At its core, beneath all the layers of physics, mystery, and tragedy, "Sonny Boy" is really a bittersweet coming-of-age story about one world that actually doesn’t make any sense: ours. Its core cast of characters, like actual middle schoolers, are flawed, deeply insecure, and still loveable kids who struggle with going into the unknown, and more so than any show I’ve ever seen, “Sonny Boy" makes their losses, defeats, and loves feel real.
On an artistic level, "Sonny Boy" is something else entirely. With the exception of one episode out of its 12, no other storytelling has more fervently embraced the principle of show-don’t-tell, sidestepping anime’s traditional tendency to overuse dialogue until the pacing slows to a crawl. When other shows only animate mouths moving during dialogue, "Sonny Boy”’s team lovingly animates every part of the body, communicating discomfort, insecurity, and love, all without using a word. The visuals are literally out of this world, with images and sequences that just left me speechless and that communicated joy, sorrow, and adventure better than some entire shows.
From a sound design perspective, "Sonny Boy" reminds me of “Bojack Horseman” at its best, with huge contrasts between the silence that dominates most of the show and the sparingly-used music that turns its emotional highs into emotional highs. Somehow, "Sonny Boy" turns even its silence into a form of musical accompaniment just through the sheer degree of intentionality.
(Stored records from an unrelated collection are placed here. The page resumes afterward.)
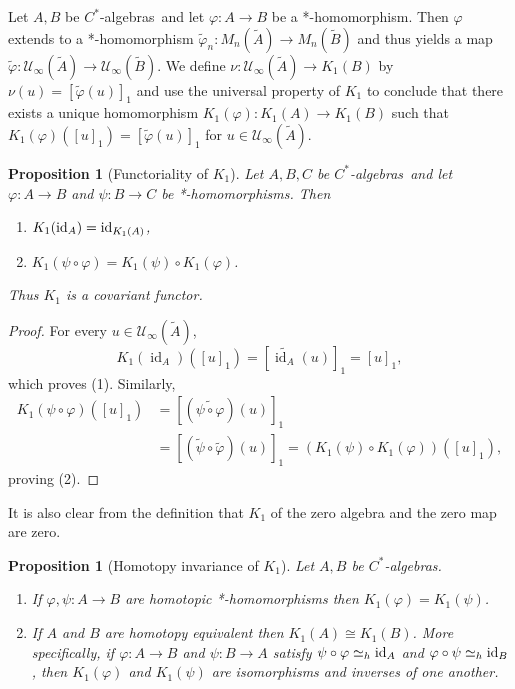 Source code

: \documentclass{book}
\newtheorem{proposition}[definition]{Proposition}
\def\cstars{\(C^*\)-algebras}
\begin{document}
Let \(A,B\) be \cstars\ and let \(\varphi:A\rightarrow B\) be a *-homomorphism. Then \(\varphi\) extends to a
*-homomorphism \(\tilde{\varphi}_n:M_n(\tilde{A})\rightarrow M_n(\tilde{B})\) and thus yields a map
\(\tilde{\varphi}:\mathcal{U}_\infty(\tilde{A})\rightarrow \mathcal{U}_\infty(\tilde{B})\).
We define \(\nu:\mathcal{U}_\infty(\tilde{A})\rightarrow K_1(B)\) by \(\nu(u)={[\tilde{\varphi}(u)]}_1\) and use the universal property of \(K_1\)
to conclude that there exists a unique homomorphism \(K_1(\varphi):K_1(A)\rightarrow K_1(B)\) such that \(K_1(\varphi)({[u]}_1)={[\tilde{\varphi}(u)]}_1\) for \(u\in\mathcal{U}_\infty(\tilde{A})\).
\begin{proposition}[Functoriality of \(K_1\)]
  Let \(A,B,C\) be \cstars\ and let \(\varphi:A\rightarrow B\) and \(\psi:B\rightarrow C\) be *-homomorphisms. Then
  \begin{enumerate}
    \item \(K_1(\textnormal{id}_A)=\textnormal{id}_{K_1(A)}\),
    \item \(K_1(\psi\circ\varphi)=K_1(\psi)\circ K_1(\varphi)\).
  \end{enumerate}
  Thus \(K_1\) is a covariant functor.
\end{proposition}
\begin{proof}
  For every \(u\in\mathcal{U}_\infty(\tilde A)\),
  \[
    K_1(\operatorname{id}_A)({[u]}_1)
    ={[\widetilde{\operatorname{id}_A}(u)]}_1={[u]}_1,
  \]
  which proves (1). Similarly,
  \begin{align*}
    K_1(\psi\circ\varphi)({[u]}_1)
      &={[(\widetilde{\psi\circ\varphi})(u)]}_1\\
      &={[(\tilde\psi\circ\tilde\varphi)(u)]}_1
       =(K_1(\psi)\circ K_1(\varphi))({[u]}_1),
  \end{align*}
  proving (2).
\end{proof}
It is also clear from the definition that \(K_1\) of the zero algebra and the zero map are zero.
\begin{proposition}[Homotopy invariance of \(K_1\)]
  Let \(A,B\) be \cstars.
  \begin{enumerate}
    \item If \(\varphi,\psi:A\rightarrow B\) are homotopic *-homomorphisms then \(K_1(\varphi)=K_1(\psi)\).
    \item If \(A\) and \(B\) are homotopy equivalent then \(K_1(A)\cong K_1(B)\). More specifically,
    if \(\varphi:A\rightarrow B\) and \(\psi:B\rightarrow A\) satisfy
    \(\psi\circ\varphi\simeq_h\textnormal{id}_A\) and
    \(\varphi\circ\psi\simeq_h\textnormal{id}_B\), then \(K_1(\varphi)\) and
    \(K_1(\psi)\) are isomorphisms and inverses of one another.
  \end{enumerate}
\end{proposition}
\end{document}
That intentionality (or at least it seems like intentionality; for all I know, Natsume just wrote the whole show in a caffeine-fueled haze at 3 am in the morning like a junior in May) does mean that "Sonny Boy" isn’t particularly bingeable. I needed to take an hour at the end of every episode just to digest what in the world that was and what it meant, and that period of trying to piece out meaning is really half the fun of watching the show.
So, if you’re tired of shows that spoon-feed you the answers, if you relish absurdity, if you want to just marinate in a true work of art, if you want to feel that warm, tempestuous mix of happiness and loss, if you just want to try out something new, check out "Sonny Boy" sometime.